+++ SOURCE RECORDS +++

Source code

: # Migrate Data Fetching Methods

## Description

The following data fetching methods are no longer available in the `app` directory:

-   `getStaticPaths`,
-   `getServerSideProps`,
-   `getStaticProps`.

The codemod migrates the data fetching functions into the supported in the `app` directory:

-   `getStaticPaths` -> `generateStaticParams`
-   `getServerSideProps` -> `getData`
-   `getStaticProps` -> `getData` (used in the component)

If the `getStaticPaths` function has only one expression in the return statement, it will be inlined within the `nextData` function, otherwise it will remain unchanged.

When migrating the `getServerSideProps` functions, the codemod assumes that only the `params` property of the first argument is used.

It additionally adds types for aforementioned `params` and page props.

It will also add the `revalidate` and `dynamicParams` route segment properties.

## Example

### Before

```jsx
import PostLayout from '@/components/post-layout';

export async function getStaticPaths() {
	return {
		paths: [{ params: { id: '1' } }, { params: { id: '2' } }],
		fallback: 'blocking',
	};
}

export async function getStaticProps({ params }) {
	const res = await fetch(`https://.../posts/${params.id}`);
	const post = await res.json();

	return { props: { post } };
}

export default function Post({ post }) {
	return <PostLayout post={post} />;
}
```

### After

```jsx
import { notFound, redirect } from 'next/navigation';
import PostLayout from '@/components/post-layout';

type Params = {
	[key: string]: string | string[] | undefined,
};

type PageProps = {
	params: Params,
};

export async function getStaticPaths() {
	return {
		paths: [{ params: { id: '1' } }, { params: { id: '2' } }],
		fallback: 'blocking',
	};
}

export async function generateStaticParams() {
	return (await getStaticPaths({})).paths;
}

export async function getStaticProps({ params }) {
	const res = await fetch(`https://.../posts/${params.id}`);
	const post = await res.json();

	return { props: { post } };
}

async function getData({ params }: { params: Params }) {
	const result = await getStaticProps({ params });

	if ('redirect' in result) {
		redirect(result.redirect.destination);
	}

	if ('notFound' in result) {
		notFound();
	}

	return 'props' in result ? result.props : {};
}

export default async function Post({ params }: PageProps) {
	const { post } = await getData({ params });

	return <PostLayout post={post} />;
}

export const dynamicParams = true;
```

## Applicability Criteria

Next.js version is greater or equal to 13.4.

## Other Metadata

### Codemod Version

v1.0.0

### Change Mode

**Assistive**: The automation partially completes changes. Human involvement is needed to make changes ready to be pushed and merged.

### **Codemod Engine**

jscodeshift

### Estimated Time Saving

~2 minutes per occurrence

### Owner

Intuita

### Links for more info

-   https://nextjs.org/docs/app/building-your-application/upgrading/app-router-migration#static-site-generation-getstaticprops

+++

> [TASK ITEM]
Retype each of the preceding records exactly as printed.

> [SOLUTION TO THE PROBLEM]
Source code

: # Migrate Data Fetching Methods

## Description

The following data fetching methods are no longer available in the `app` directory:

-   `getStaticPaths`,
-   `getServerSideProps`,
-   `getStaticProps`.

The codemod migrates the data fetching functions into the supported in the `app` directory:

-   `getStaticPaths` -> `generateStaticParams`
-   `getServerSideProps` -> `getData`
-   `getStaticProps` -> `getData` (used in the component)

If the `getStaticPaths` function has only one expression in the return statement, it will be inlined within the `nextData` function, otherwise it will remain unchanged.

When migrating the `getServerSideProps` functions, the codemod assumes that only the `params` property of the first argument is used.

It additionally adds types for aforementioned `params` and page props.

It will also add the `revalidate` and `dynamicParams` route segment properties.

## Example

### Before

```jsx
import PostLayout from '@/components/post-layout';

export async function getStaticPaths() {
	return {
		paths: [{ params: { id: '1' } }, { params: { id: '2' } }],
		fallback: 'blocking',
	};
}

export async function getStaticProps({ params }) {
	const res = await fetch(`https://.../posts/${params.id}`);
	const post = await res.json();

	return { props: { post } };
}

export default function Post({ post }) {
	return <PostLayout post={post} />;
}
```

### After

```jsx
import { notFound, redirect } from 'next/navigation';
import PostLayout from '@/components/post-layout';

type Params = {
	[key: string]: string | string[] | undefined,
};

type PageProps = {
	params: Params,
};

export async function getStaticPaths() {
	return {
		paths: [{ params: { id: '1' } }, { params: { id: '2' } }],
		fallback: 'blocking',
	};
}

export async function generateStaticParams() {
	return (await getStaticPaths({})).paths;
}

export async function getStaticProps({ params }) {
	const res = await fetch(`https://.../posts/${params.id}`);
	const post = await res.json();

	return { props: { post } };
}

async function getData({ params }: { params: Params }) {
	const result = await getStaticProps({ params });

	if ('redirect' in result) {
		redirect(result.redirect.destination);
	}

	if ('notFound' in result) {
		notFound();
	}

	return 'props' in result ? result.props : {};
}

export default async function Post({ params }: PageProps) {
	const { post } = await getData({ params });

	return <PostLayout post={post} />;
}

export const dynamicParams = true;
```

## Applicability Criteria

Next.js version is greater or equal to 13.4.

## Other Metadata

### Codemod Version

v1.0.0

### Change Mode

**Assistive**: The automation partially completes changes. Human involvement is needed to make changes ready to be pushed and merged.

### **Codemod Engine**

jscodeshift

### Estimated Time Saving

~2 minutes per occurrence

### Owner

Intuita

### Links for more info

-   https://nextjs.org/docs/app/building-your-application/upgrading/app-router-migration#static-site-generation-getstaticprops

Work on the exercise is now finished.